#### Problem statement
Copy every line of the data exactly, keeping out any picture.
━━━━━━━━
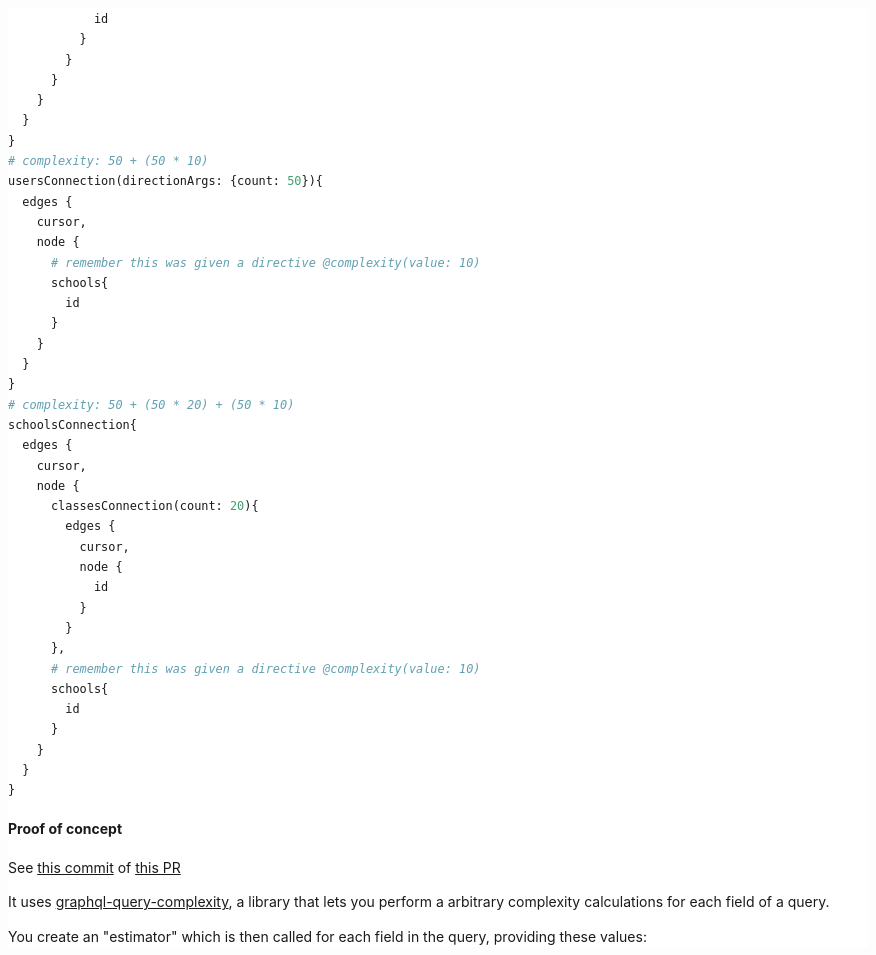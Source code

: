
 ```graphql
            id
          }
        }
      }
    }
  }
}
# complexity: 50 + (50 * 10)
usersConnection(directionArgs: {count: 50}){
  edges {
    cursor,
    node {
      # remember this was given a directive @complexity(value: 10)
      schools{
        id
      }
    }
  }
}
# complexity: 50 + (50 * 20) + (50 * 10)
schoolsConnection{
  edges {
    cursor,
    node {
      classesConnection(count: 20){
        edges {
          cursor,
          node {
            id
          }
        }
      },
      # remember this was given a directive @complexity(value: 10)
      schools{
        id
      }
    }
  }
}
```

#### Proof of concept

See [this commit](https://github.com/KL-Engineering/user-service/commit/2541aac0150e8a20cf51c9c9356373eac267d77f) of [this PR](https://bitbucket.org/calmisland/kidsloop-user-service/pull-requests/632/dont-merge-ud-1107-complexity-limit-poc)

It uses [graphql-query-complexity](https://github.com/slicknode/graphql-query-complexity), a library that lets you perform a arbitrary complexity calculations for each field of a query.

You create an "estimator" which is then called for each field in the query, providing these values:
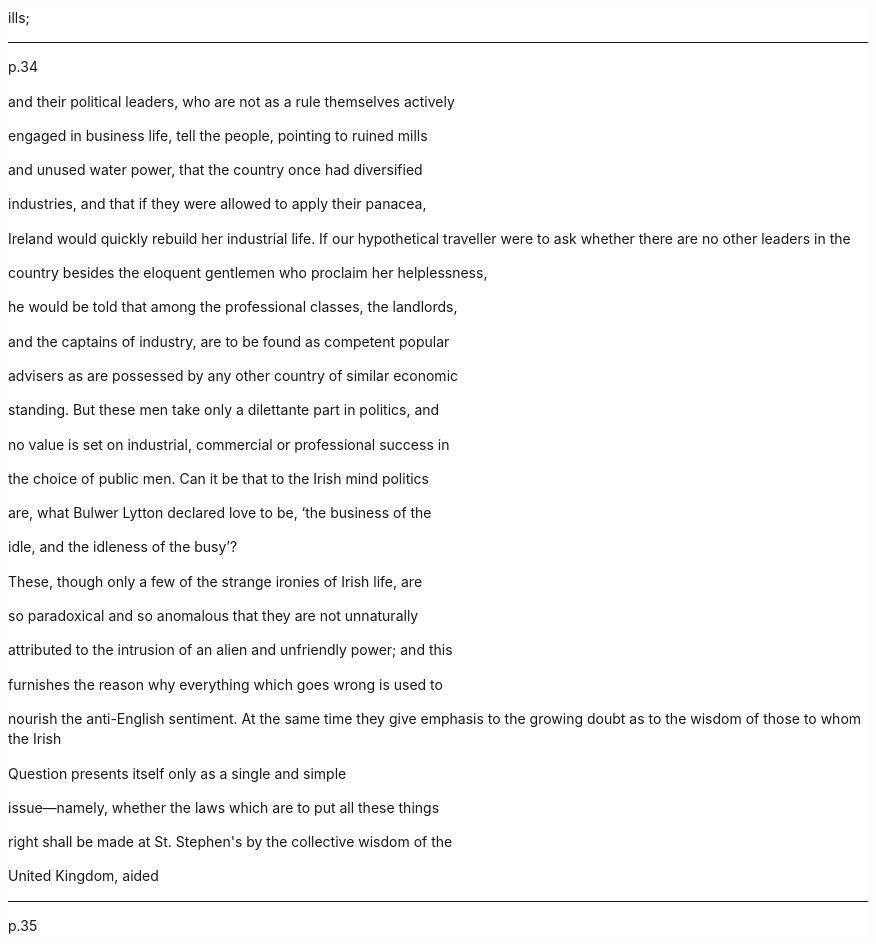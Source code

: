 ills;


---

p.34




and their political leaders, who are not as a rule themselves actively

engaged in business life, tell the people, pointing to ruined mills

and unused water power, that the country once had diversified

industries, and that if they were allowed to apply their panacea,

Ireland would quickly rebuild her industrial life. If our hypothetical traveller were to ask whether there are no other leaders in the

country besides the eloquent gentlemen who proclaim her helplessness,

he would be told that among the professional classes, the landlords,

and the captains of industry, are to be found as competent popular

advisers as are possessed by any other country of similar economic

standing. But these men take only a dilettante part in politics, and

no value is set on industrial, commercial or professional success in

the choice of public men. Can it be that to the Irish mind politics

are, what Bulwer Lytton declared love to be, ‘the business of the

idle, and the idleness of the busy’?


These, though only a few of the strange ironies of Irish life, are

so paradoxical and so anomalous that they are not unnaturally

attributed to the intrusion of an alien and unfriendly power; and this

furnishes the reason why everything which goes wrong is used to

nourish the anti-English sentiment. At the same time they give emphasis to the growing doubt as to the wisdom of those to whom the Irish

Question presents itself only as a single and simple

issue—namely, whether the laws which are to put all these things

right shall be made at St. Stephen's by the collective wisdom of the

United Kingdom, aided


---

p.35



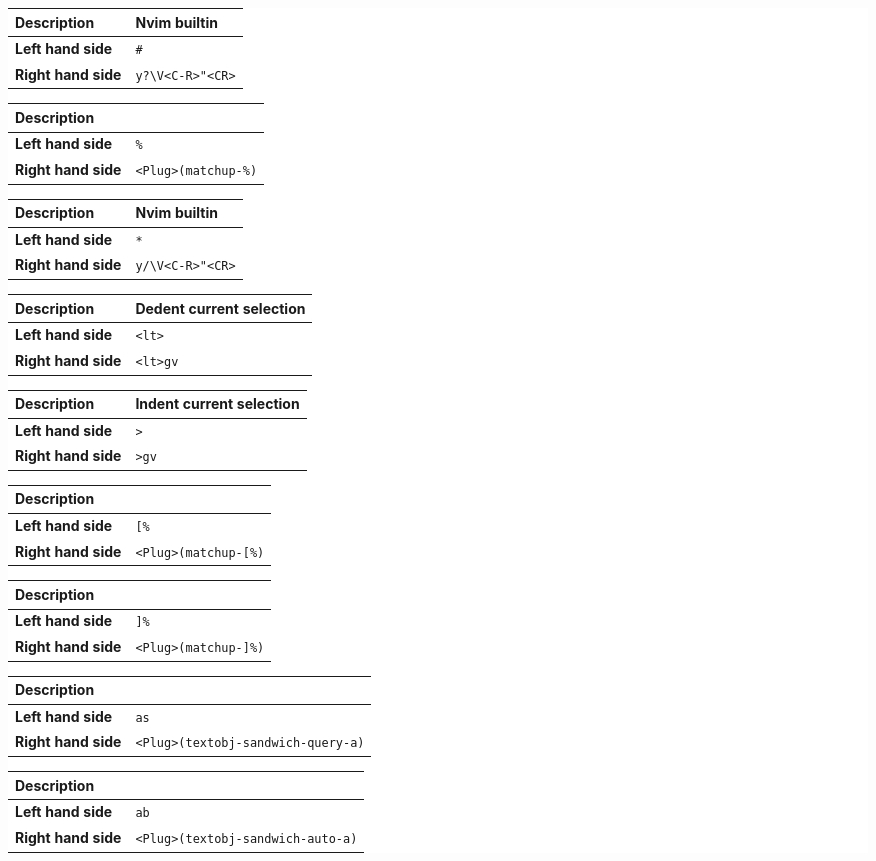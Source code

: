 | **Description** | Nvim builtin |
| :---- | :---- |
| **Left hand side** | <code>#</code> |
| **Right hand side** | <code>y?\V&lt;C-R&gt;"&lt;CR&gt;</code> |

| **Description** | |
| :---- | :---- |
| **Left hand side** | <code>%</code> |
| **Right hand side** | <code>&lt;Plug&gt;(matchup-%)</code> |

| **Description** | Nvim builtin |
| :---- | :---- |
| **Left hand side** | <code>*</code> |
| **Right hand side** | <code>y/\V&lt;C-R&gt;"&lt;CR&gt;</code> |

| **Description** | Dedent current selection |
| :---- | :---- |
| **Left hand side** | <code>&lt;lt&gt;</code> |
| **Right hand side** | <code>&lt;lt&gt;gv</code> |

| **Description** | Indent current selection |
| :---- | :---- |
| **Left hand side** | <code>&gt;</code> |
| **Right hand side** | <code>&gt;gv</code> |

| **Description** | |
| :---- | :---- |
| **Left hand side** | <code>[%</code> |
| **Right hand side** | <code>&lt;Plug&gt;(matchup-[%)</code> |

| **Description** | |
| :---- | :---- |
| **Left hand side** | <code>]%</code> |
| **Right hand side** | <code>&lt;Plug&gt;(matchup-]%)</code> |

| **Description** | |
| :---- | :---- |
| **Left hand side** | <code>as</code> |
| **Right hand side** | <code>&lt;Plug&gt;(textobj-sandwich-query-a)</code> |

| **Description** | |
| :---- | :---- |
| **Left hand side** | <code>ab</code> |
| **Right hand side** | <code>&lt;Plug&gt;(textobj-sandwich-auto-a)</code> |
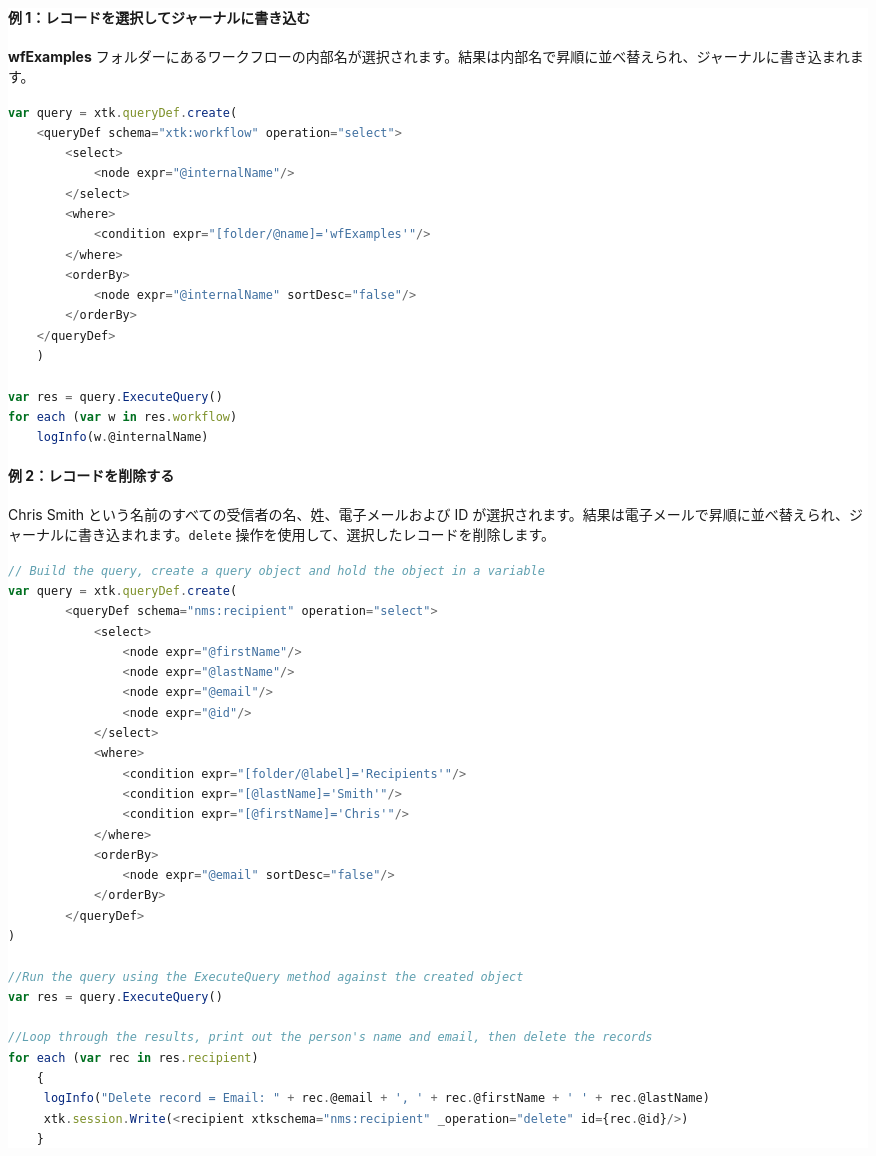 #### 例 1：レコードを選択してジャーナルに書き込む

**wfExamples** フォルダーにあるワークフローの内部名が選択されます。結果は内部名で昇順に並べ替えられ、ジャーナルに書き込まれます。

```javascript
var query = xtk.queryDef.create(
    <queryDef schema="xtk:workflow" operation="select">
        <select>
            <node expr="@internalName"/>
        </select>
        <where>
            <condition expr="[folder/@name]='wfExamples'"/>
        </where>
        <orderBy>
            <node expr="@internalName" sortDesc="false"/>
        </orderBy>
    </queryDef>
    )

var res = query.ExecuteQuery()
for each (var w in res.workflow)
    logInfo(w.@internalName)
```

#### 例 2：レコードを削除する

Chris Smith という名前のすべての受信者の名、姓、電子メールおよび ID が選択されます。結果は電子メールで昇順に並べ替えられ、ジャーナルに書き込まれます。`delete` 操作を使用して、選択したレコードを削除します。

```javascript
// Build the query, create a query object and hold the object in a variable
var query = xtk.queryDef.create(
        <queryDef schema="nms:recipient" operation="select">
            <select>
                <node expr="@firstName"/>
                <node expr="@lastName"/>
                <node expr="@email"/>
                <node expr="@id"/>
            </select>
            <where>
                <condition expr="[folder/@label]='Recipients'"/>
                <condition expr="[@lastName]='Smith'"/>
                <condition expr="[@firstName]='Chris'"/>
            </where>
            <orderBy>
                <node expr="@email" sortDesc="false"/>
            </orderBy>
        </queryDef>
)

//Run the query using the ExecuteQuery method against the created object
var res = query.ExecuteQuery()

//Loop through the results, print out the person's name and email, then delete the records
for each (var rec in res.recipient)
    {
     logInfo("Delete record = Email: " + rec.@email + ', ' + rec.@firstName + ' ' + rec.@lastName)
     xtk.session.Write(<recipient xtkschema="nms:recipient" _operation="delete" id={rec.@id}/>)
    }
```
━━━━━━━━
#### Reply
Source code

:
 ```graphql
            id
          }
        }
      }
    }
  }
}
# complexity: 50 + (50 * 10)
usersConnection(directionArgs: {count: 50}){
  edges {
    cursor,
    node {
      # remember this was given a directive @complexity(value: 10)
      schools{
        id
      }
    }
  }
}
# complexity: 50 + (50 * 20) + (50 * 10)
schoolsConnection{
  edges {
    cursor,
    node {
      classesConnection(count: 20){
        edges {
          cursor,
          node {
            id
          }
        }
      },
      # remember this was given a directive @complexity(value: 10)
      schools{
        id
      }
    }
  }
}
```

#### Proof of concept

See [this commit](https://github.com/KL-Engineering/user-service/commit/2541aac0150e8a20cf51c9c9356373eac267d77f) of [this PR](https://bitbucket.org/calmisland/kidsloop-user-service/pull-requests/632/dont-merge-ud-1107-complexity-limit-poc)

It uses [graphql-query-complexity](https://github.com/slicknode/graphql-query-complexity), a library that lets you perform a arbitrary complexity calculations for each field of a query.

You create an "estimator" which is then called for each field in the query, providing these values:
Source code

: ills;


---

p.34




and their political leaders, who are not as a rule themselves actively

engaged in business life, tell the people, pointing to ruined mills

and unused water power, that the country once had diversified

industries, and that if they were allowed to apply their panacea,

Ireland would quickly rebuild her industrial life. If our hypothetical traveller were to ask whether there are no other leaders in the

country besides the eloquent gentlemen who proclaim her helplessness,

he would be told that among the professional classes, the landlords,

and the captains of industry, are to be found as competent popular

advisers as are possessed by any other country of similar economic

standing. But these men take only a dilettante part in politics, and

no value is set on industrial, commercial or professional success in

the choice of public men. Can it be that to the Irish mind politics

are, what Bulwer Lytton declared love to be, ‘the business of the

idle, and the idleness of the busy’?


These, though only a few of the strange ironies of Irish life, are

so paradoxical and so anomalous that they are not unnaturally

attributed to the intrusion of an alien and unfriendly power; and this

furnishes the reason why everything which goes wrong is used to

nourish the anti-English sentiment. At the same time they give emphasis to the growing doubt as to the wisdom of those to whom the Irish

Question presents itself only as a single and simple

issue—namely, whether the laws which are to put all these things

right shall be made at St. Stephen's by the collective wisdom of the

United Kingdom, aided


---

p.35



Source code

: | **Description** | Nvim builtin |
| :---- | :---- |
| **Left hand side** | <code>#</code> |
| **Right hand side** | <code>y?\V&lt;C-R&gt;"&lt;CR&gt;</code> |

| **Description** | |
| :---- | :---- |
| **Left hand side** | <code>%</code> |
| **Right hand side** | <code>&lt;Plug&gt;(matchup-%)</code> |

| **Description** | Nvim builtin |
| :---- | :---- |
| **Left hand side** | <code>*</code> |
| **Right hand side** | <code>y/\V&lt;C-R&gt;"&lt;CR&gt;</code> |

| **Description** | Dedent current selection |
| :---- | :---- |
| **Left hand side** | <code>&lt;lt&gt;</code> |
| **Right hand side** | <code>&lt;lt&gt;gv</code> |

| **Description** | Indent current selection |
| :---- | :---- |
| **Left hand side** | <code>&gt;</code> |
| **Right hand side** | <code>&gt;gv</code> |

| **Description** | |
| :---- | :---- |
| **Left hand side** | <code>[%</code> |
| **Right hand side** | <code>&lt;Plug&gt;(matchup-[%)</code> |

| **Description** | |
| :---- | :---- |
| **Left hand side** | <code>]%</code> |
| **Right hand side** | <code>&lt;Plug&gt;(matchup-]%)</code> |

| **Description** | |
| :---- | :---- |
| **Left hand side** | <code>as</code> |
| **Right hand side** | <code>&lt;Plug&gt;(textobj-sandwich-query-a)</code> |

| **Description** | |
| :---- | :---- |
| **Left hand side** | <code>ab</code> |
| **Right hand side** | <code>&lt;Plug&gt;(textobj-sandwich-auto-a)</code> |
 #### 例 1：レコードを選択してジャーナルに書き込む

**wfExamples** フォルダーにあるワークフローの内部名が選択されます。結果は内部名で昇順に並べ替えられ、ジャーナルに書き込まれます。

```javascript
var query = xtk.queryDef.create(
    <queryDef schema="xtk:workflow" operation="select">
        <select>
            <node expr="@internalName"/>
        </select>
        <where>
            <condition expr="[folder/@name]='wfExamples'"/>
        </where>
        <orderBy>
            <node expr="@internalName" sortDesc="false"/>
        </orderBy>
    </queryDef>
    )

var res = query.ExecuteQuery()
for each (var w in res.workflow)
    logInfo(w.@internalName)
```

#### 例 2：レコードを削除する

Chris Smith という名前のすべての受信者の名、姓、電子メールおよび ID が選択されます。結果は電子メールで昇順に並べ替えられ、ジャーナルに書き込まれます。`delete` 操作を使用して、選択したレコードを削除します。

```javascript
// Build the query, create a query object and hold the object in a variable
var query = xtk.queryDef.create(
        <queryDef schema="nms:recipient" operation="select">
            <select>
                <node expr="@firstName"/>
                <node expr="@lastName"/>
                <node expr="@email"/>
                <node expr="@id"/>
            </select>
            <where>
                <condition expr="[folder/@label]='Recipients'"/>
                <condition expr="[@lastName]='Smith'"/>
                <condition expr="[@firstName]='Chris'"/>
            </where>
            <orderBy>
                <node expr="@email" sortDesc="false"/>
            </orderBy>
        </queryDef>
)

//Run the query using the ExecuteQuery method against the created object
var res = query.ExecuteQuery()

//Loop through the results, print out the person's name and email, then delete the records
for each (var rec in res.recipient)
    {
     logInfo("Delete record = Email: " + rec.@email + ', ' + rec.@firstName + ' ' + rec.@lastName)
     xtk.session.Write(<recipient xtkschema="nms:recipient" _operation="delete" id={rec.@id}/>)
    }
```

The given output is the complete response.